• WHAT IS EXPECTED:
Count every line of these entries that holds the word "Resultset", and reply with the number only.

• Records contained in a dataset:

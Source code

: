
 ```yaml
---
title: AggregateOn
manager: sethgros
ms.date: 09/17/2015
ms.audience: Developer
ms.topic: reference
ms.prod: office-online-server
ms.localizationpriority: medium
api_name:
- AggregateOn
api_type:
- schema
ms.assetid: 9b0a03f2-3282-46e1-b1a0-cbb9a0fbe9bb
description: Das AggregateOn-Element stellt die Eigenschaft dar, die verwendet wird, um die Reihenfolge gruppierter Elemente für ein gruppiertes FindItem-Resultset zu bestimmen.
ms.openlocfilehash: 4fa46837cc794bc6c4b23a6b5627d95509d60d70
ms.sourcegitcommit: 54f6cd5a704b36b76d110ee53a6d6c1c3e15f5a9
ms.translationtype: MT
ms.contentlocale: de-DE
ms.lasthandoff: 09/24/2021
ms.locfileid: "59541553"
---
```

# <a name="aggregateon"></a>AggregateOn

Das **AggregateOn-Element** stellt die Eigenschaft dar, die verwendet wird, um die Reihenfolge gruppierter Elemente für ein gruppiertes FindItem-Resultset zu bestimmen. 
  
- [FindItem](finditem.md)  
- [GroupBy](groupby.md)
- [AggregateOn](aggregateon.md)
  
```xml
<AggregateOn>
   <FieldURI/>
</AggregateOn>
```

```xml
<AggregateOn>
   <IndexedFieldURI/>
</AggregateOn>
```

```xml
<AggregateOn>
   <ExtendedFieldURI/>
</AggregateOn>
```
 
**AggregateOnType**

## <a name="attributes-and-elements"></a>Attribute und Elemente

• ANSWER BOX:
2